Na mesma linha, Daling-Hammond (2000) viria a afirmar que a aprendizagem dos
alunos “depende principalmente do que os professores sabem e do que podem
fazer”.
Porém não
basta destacar a importância do papel do docente. Chapman e Aspin (2001),
editores do International Handbook of Lifelong Learning (Manual Internacional
de Educação Continuada), expunham a necessidade de se realizar profundas
transformações nos sistemas educacionais atuais para que possamos enfrentar os
desafios da sociedade do conhecimento.
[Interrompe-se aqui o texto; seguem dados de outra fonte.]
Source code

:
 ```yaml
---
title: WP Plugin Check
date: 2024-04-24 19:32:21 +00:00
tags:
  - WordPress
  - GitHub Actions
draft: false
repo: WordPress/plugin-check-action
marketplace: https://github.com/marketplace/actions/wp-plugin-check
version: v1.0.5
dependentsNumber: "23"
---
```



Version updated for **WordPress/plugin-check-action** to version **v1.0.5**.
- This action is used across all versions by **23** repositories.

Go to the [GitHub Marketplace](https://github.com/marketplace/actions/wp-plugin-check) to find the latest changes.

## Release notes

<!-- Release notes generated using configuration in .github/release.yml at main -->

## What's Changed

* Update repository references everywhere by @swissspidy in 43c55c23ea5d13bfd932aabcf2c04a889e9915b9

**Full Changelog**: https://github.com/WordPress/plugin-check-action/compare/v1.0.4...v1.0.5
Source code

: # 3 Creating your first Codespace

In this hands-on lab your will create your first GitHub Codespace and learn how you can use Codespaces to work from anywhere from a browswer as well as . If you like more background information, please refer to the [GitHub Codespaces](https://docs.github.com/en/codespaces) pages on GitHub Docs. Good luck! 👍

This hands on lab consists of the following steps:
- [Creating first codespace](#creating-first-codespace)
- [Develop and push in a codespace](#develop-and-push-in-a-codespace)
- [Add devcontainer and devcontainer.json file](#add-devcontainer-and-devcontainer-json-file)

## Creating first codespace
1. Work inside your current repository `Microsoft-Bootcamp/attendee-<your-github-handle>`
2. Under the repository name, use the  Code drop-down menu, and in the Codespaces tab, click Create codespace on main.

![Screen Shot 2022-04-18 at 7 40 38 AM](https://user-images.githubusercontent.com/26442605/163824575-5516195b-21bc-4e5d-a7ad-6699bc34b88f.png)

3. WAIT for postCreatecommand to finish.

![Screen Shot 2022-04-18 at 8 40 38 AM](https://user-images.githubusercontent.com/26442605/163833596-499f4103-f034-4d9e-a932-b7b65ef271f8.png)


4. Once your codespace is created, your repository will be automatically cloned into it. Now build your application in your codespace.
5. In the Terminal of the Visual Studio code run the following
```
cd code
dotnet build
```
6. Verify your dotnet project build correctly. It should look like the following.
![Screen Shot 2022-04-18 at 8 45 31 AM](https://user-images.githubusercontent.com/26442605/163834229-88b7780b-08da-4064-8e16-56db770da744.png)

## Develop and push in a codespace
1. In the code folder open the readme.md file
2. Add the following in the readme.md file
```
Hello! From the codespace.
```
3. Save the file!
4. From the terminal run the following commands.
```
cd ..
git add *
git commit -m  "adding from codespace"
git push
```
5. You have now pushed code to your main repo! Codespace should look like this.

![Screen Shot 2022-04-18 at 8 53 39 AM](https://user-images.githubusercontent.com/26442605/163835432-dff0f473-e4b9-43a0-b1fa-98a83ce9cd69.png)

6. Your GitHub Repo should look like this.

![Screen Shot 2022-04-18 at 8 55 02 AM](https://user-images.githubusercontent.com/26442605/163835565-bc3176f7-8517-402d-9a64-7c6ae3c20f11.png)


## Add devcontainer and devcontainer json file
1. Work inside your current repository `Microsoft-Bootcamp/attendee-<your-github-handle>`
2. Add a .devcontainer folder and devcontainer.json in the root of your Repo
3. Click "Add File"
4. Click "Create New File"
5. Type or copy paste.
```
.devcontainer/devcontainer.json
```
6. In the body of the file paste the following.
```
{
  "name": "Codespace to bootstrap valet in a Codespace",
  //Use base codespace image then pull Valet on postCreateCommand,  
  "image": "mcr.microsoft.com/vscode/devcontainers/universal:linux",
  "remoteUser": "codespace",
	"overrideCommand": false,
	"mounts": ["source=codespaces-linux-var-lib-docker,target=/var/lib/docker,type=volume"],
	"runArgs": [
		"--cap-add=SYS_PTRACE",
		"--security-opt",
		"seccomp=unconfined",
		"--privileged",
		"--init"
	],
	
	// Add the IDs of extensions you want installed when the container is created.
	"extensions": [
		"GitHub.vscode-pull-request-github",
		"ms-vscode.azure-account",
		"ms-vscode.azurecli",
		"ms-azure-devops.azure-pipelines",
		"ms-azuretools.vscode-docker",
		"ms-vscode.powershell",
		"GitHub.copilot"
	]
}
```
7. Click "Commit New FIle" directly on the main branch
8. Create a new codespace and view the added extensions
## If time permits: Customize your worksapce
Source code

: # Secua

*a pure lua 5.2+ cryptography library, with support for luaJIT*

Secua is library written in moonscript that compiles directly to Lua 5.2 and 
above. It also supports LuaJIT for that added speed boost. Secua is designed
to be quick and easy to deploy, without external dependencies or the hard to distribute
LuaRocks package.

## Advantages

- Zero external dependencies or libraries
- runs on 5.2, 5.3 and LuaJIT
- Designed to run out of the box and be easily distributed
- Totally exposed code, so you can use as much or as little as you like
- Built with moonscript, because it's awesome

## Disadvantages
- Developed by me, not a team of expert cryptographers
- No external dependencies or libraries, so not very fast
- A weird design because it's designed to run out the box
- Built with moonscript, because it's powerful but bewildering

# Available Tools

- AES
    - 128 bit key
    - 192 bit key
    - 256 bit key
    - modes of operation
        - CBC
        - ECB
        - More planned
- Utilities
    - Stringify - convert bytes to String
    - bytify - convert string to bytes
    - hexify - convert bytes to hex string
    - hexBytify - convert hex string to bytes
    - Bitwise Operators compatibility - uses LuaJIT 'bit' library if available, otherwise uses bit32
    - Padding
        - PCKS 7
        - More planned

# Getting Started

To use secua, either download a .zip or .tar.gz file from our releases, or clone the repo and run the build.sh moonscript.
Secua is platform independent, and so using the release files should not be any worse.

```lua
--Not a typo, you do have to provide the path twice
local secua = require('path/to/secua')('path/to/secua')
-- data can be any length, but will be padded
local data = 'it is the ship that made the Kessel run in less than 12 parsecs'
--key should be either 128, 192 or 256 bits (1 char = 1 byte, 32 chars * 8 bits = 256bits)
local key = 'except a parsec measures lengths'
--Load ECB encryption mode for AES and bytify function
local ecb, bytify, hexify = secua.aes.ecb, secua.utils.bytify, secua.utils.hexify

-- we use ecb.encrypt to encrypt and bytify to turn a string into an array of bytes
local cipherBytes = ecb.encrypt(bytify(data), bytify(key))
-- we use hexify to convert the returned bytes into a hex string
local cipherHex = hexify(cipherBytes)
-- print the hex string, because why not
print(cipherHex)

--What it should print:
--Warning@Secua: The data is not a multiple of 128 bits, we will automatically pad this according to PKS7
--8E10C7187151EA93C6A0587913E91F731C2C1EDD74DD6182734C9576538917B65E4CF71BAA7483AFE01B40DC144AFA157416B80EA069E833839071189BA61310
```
Esses autores apresentam uma série de
princípios que nos parece serem de interesse:
A
necessidade de oferecer oportunidades educativas que respondam aos princípios
de: eficácia econômica, justiça social, inclusão social, participação
democrática e desenvolvimento pessoal.
A
necessidade de reavaliar os currículos tradicionais e as maneiras de ensinar em
resposta aos desafios educacionais produzidos pelas mudanças econômicas e
sociais e pelas tendências associadas ao surgimento de uma economia do
conhecimento e de uma sociedade da aprendizagem.
A
reavaliação e redefinição dos lugares onde a aprendizagem acontece, assim como
a criação de ambientes de aprendizagem flexíveis, que sejam positivos,
estimulantes e motivadores, e que superem as limitações de currículos
padronizados, da divisão por matérias, dos tempos curtos e das rígidas
pedagogias.
Uma
aceitação da importância do valor agregado que proporciona a aprendizagem.
A
consciência de que embora se comece a perceber que a escola não é a principal
fonte de aquisição de conhecimento, ela está se convertendo em instituição
fundamental na socialização da população jovem.
A ideia de
que os caminhos de aprendizagem entre as escolas e as instituições de ensino
superior, os trabalhadores desse setor e outros provedores de educação, terão
um alto impacto na formação de relações entre a escola e a comunidade.
A
necessidade de promover a ideia da escola como comunidade de aprendizagem e
como centros de aprendizagem ao longo da vida.
Reivindica-se,
por tanto, um professor compreendido como um “operário do conhecimento”,
desenhista de ambientes de aprendizagem, com capacidade para rentabilizar os
diferentes espaços onde se produz o conhecimento. E também uma profissão
docente caracterizada pelo que Shulman (1998) denominou uma comunidade de
prática através da qual “a experiência individual possa se converter em
coletiva” (521). Uma profissão que necessita mudar a sua cultura profissional
marcada pelo isolamento e pelas dificuldades para aprender de outros e com
outros, na qual é mal visto pedir ajuda ou reconhecer dificuldades.
Por outro
lado, as evidências dos relatórios internacionais mostram que as políticas de
reforma educacional executadas em muitos países deterioraram as condições de
trabalho dos docentes, causando desmoralização, abandono da profissão e
absentismo, tendo, tudo isso, um impacto negativo na qualidade da educação que
se oferece aos alunos. Como afirmam Day, Elliott e Kington, “os professores
estão deixando de lado o que consideram parte essencial de seu trabalho, a
interação com os alunos, para abordar as prioridades de gestão e de avaliação”
(Day, Elliot, & Kington, 2005). Há evidências em relação ao fato de que as
mudanças nas condições internas e externas das escolas produziram condições de
extrema incerteza e crise de identidade dentro do que historicamente foi, para
muitos professores, uma profissão estável (Day, Elliot, & Kington, 2005)”.